Page 1 of 1

Shorten text with RegExp

Posted: Sat Jun 18, 2005 4:02 am
by visionmaster
Hello together,

I would like to shorten a text and did following:

Code: Select all

$this->werbetext  = substr($sesArrFoundї$i]ї'werbetext'], 0 , 360);    
            $this->werbetext .= &quote; ...&quote;;

Works just fine, but if I have a long text like "I am a very, very,very long long long text."
(This example ofcourse doesn't have 360 characters) it gets split in middle of a word like this: "I am a very, very,very long long long te..."

Words shouldn't be shortened. In the above example I would like to have following result: "I am a very, very,very long long long ..."

wordwrap() is not the correct function for my problem or am I overseeing something? I guess RegExp would be the right thing, but how to?

Appreciate your help!

Posted: Sat Jun 18, 2005 7:15 am
by Chris Corbyn
Moved to regex

Posted: Sat Jun 18, 2005 7:18 am
by Chris Corbyn
Interesting (untested - this looks to easy to work).....:

Code: Select all

$short_string = preg_replace('/^(.{0,360}?\b)/s', "$1...", $long_string);
EDIT | Oh no... don't use.... please don't. That was bad... very bad :P

Posted: Sat Jun 18, 2005 7:50 am
by Chris Corbyn
Hmm I was feeling nice so I did the regex and put it in a wrapper function for you ;)

Code: Select all

<?php

function short_text($text, $length=360) {
	if (strlen($text) > $length) {
		$pattern = '/^(.{0,'.$length.'}\\b).*$/s';
		$text = preg_replace($pattern, "$1...", $text);
	}
	return $text;
}

//Example 1 (affects long strings)
echo '<p<u>Example 1</u></p>';
$long_string = <<<EOD
Lorem ipsum dolor sit amet, consectetuer adipiscing elit. Sed scelerisque odio at odio. Nam massa ipsum, egestas id, viverra vitae, porta nec, velit. Lorem ipsum dolor sit amet, consectetuer adipiscing elit. Praesent est dui, congue nec, pretium ut, scelerisque a, neque. Nunc imperdiet urna sit amet est. Ut imperdiet eleifend lorem. Integer malesuada, elit id pellentesque blandit, dolor metus faucibus sem, ac dignissim arcu elit id tellus. Cras ornare magna vitae ante. Class aptent taciti sociosqu ad litora torquent per conubia nostra, per inceptos hymenaeos. Vivamus massa.

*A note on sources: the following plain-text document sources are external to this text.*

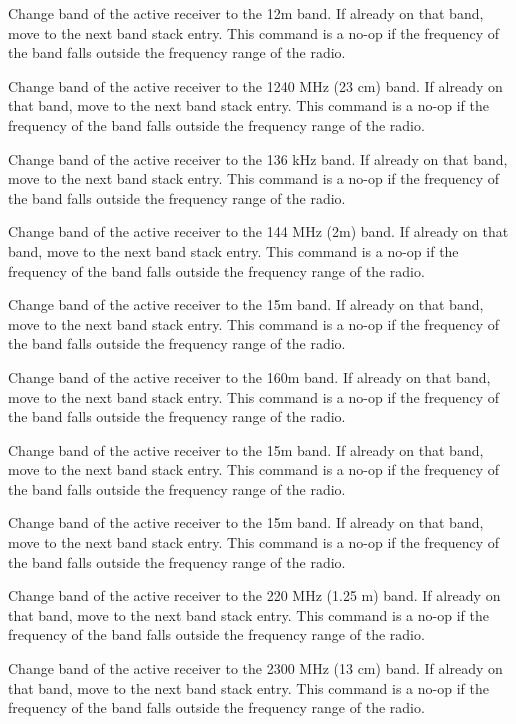 \documentclass[12pt]{book}
\begin{document}
{Change band of the active receiver to the 12m band. If already on that band, move to
the next band stack entry. This command is a no-op if the frequency of the band falls outside the frequency range
of the radio.}

{Change band of the active receiver to the 1240 MHz (23 cm) band. If already on that band, move to
the next band stack entry. This command is a no-op if the frequency of the band falls outside the frequency
range of the radio.}

{Change band of the active receiver to the 136 kHz
band. If already on that band, move to the next band stack entry.
This command is a no-op if the frequency of the band falls outside the frequency
range of the radio.}

{Change band of the active receiver to the 144 MHz (2m) band. If already on that band, move to
the next band stack entry. This command is a no-op if the frequency of the band falls outside the frequency
range of the radio.}

{Change band of the active receiver to the 15m band. If already on that band, move to
the next band stack entry. This command is a no-op if the frequency of the band falls outside the frequency
range of the radio.}

{Change band of the active receiver to the 160m band. If already on that band, move to
the next band stack entry. This command is a no-op if the frequency of the band falls outside the frequency
range of the radio.}

{Change band of the active receiver to the 15m band. If already on that band, move to
the next band stack entry. This command is a no-op if the frequency of the band falls outside the frequency
range of the radio.}

{Change band of the active receiver to the 15m band. If already on that band, move to
the next band stack entry. This command is a no-op if the frequency of the band falls outside the frequency
range of the radio.}

{Change band of the active receiver to the 220 MHz (1.25 m) band. If already on that band, move to
the next band stack entry. This command is a no-op if the frequency of the band falls outside the frequency
range of the radio.}

{Change band of the active receiver to the 2300 MHz (13 cm) band. If already on that band, move to
the next band stack entry. This command is a no-op if the frequency of the band falls outside the frequency
range of the radio.}
\end{document}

Donec fermentum. Curabitur purus. Nunc non purus. Pellentesque ultrices. Sed venenatis odio nec leo. Nunc lacinia. In ultricies arcu eu justo. Aenean diam tellus, dapibus vitae, congue at, sodales et, lacus. Cum sociis natoque penatibus et magnis dis parturient montes, nascetur ridiculus mus. Pellentesque arcu. Curabitur ut urna non libero iaculis dictum. Donec sodales magna at ipsum. Ut euismod sapien et nibh. Aliquam posuere. Sed id lorem.

Curabitur a mi. Integer consequat ipsum a mauris. Suspendisse potenti. In semper arcu eget mauris. Praesent interdum pellentesque magna. Proin fringilla purus at dui. In sed tellus non urna semper aliquam. Pellentesque luctus. Ut ullamcorper auctor sem. Quisque malesuada neque ut orci. Donec gravida malesuada orci. Donec erat diam, dictum vel, cursus vitae, sagittis et, nulla. Suspendisse potenti. In adipiscing. Phasellus facilisis, turpis sed imperdiet fringilla, erat ligula consequat dolor, eu volutpat elit felis a lectus. In pretium. Nulla facilisi. Nullam lectus. Duis fringilla sapien sit amet augue.

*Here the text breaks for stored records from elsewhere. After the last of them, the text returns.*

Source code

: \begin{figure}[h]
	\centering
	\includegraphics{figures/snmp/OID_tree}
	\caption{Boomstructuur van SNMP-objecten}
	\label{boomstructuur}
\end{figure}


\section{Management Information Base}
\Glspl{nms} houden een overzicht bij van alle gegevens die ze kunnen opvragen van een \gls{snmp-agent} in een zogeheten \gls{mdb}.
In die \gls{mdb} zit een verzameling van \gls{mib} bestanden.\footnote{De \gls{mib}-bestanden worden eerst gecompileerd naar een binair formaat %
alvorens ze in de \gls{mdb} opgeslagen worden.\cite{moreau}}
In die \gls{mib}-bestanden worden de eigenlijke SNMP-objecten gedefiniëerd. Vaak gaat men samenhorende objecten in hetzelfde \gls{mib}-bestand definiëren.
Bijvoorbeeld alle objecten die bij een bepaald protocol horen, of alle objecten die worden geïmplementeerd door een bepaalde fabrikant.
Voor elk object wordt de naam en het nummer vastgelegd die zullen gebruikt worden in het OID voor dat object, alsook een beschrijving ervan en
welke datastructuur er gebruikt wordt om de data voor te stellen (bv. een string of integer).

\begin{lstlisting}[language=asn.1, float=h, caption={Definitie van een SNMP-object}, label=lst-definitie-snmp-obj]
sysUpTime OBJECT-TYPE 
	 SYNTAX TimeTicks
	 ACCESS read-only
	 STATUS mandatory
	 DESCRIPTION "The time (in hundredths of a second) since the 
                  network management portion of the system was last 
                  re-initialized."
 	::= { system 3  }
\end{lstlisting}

Phasellus purus magna, congue ut, convallis at, fringilla quis, metus. Nulla facilisi. Sed consectetuer volutpat tellus. Donec nunc erat, sagittis eget, consequat pulvinar, lobortis sed, eros. Proin a orci id libero tristique auctor. Donec lacinia magna in neque. Nulla lacus velit, congue ut, feugiat non, fringilla eu, nisl. Aliquam felis. Quisque vitae sem. Fusce nulla arcu, mattis eu, congue congue, facilisis sit amet, urna. Phasellus a diam in arcu vestibulum molestie.

Aliquam enim nunc, dictum vitae, posuere id, mattis vel, pede. Pellentesque habitant morbi tristique senectus et netus et malesuada fames ac turpis egestas. Nunc et arcu a mauris tincidunt pellentesque. Etiam ligula erat, scelerisque et, condimentum non, tempor nec, felis. Phasellus fringilla vehicula lectus. Nulla viverra dolor nec urna. Praesent non odio. Cras neque quam, molestie eget, tempor vel, dapibus eu, elit. Quisque luctus varius ligula. Nullam sodales viverra quam. Aliquam mattis, neque non elementum consectetuer, lectus sem blandit ante, egestas aliquam augue diam eget turpis. Duis vitae felis. Proin egestas ante eu nulla. Nam vehicula.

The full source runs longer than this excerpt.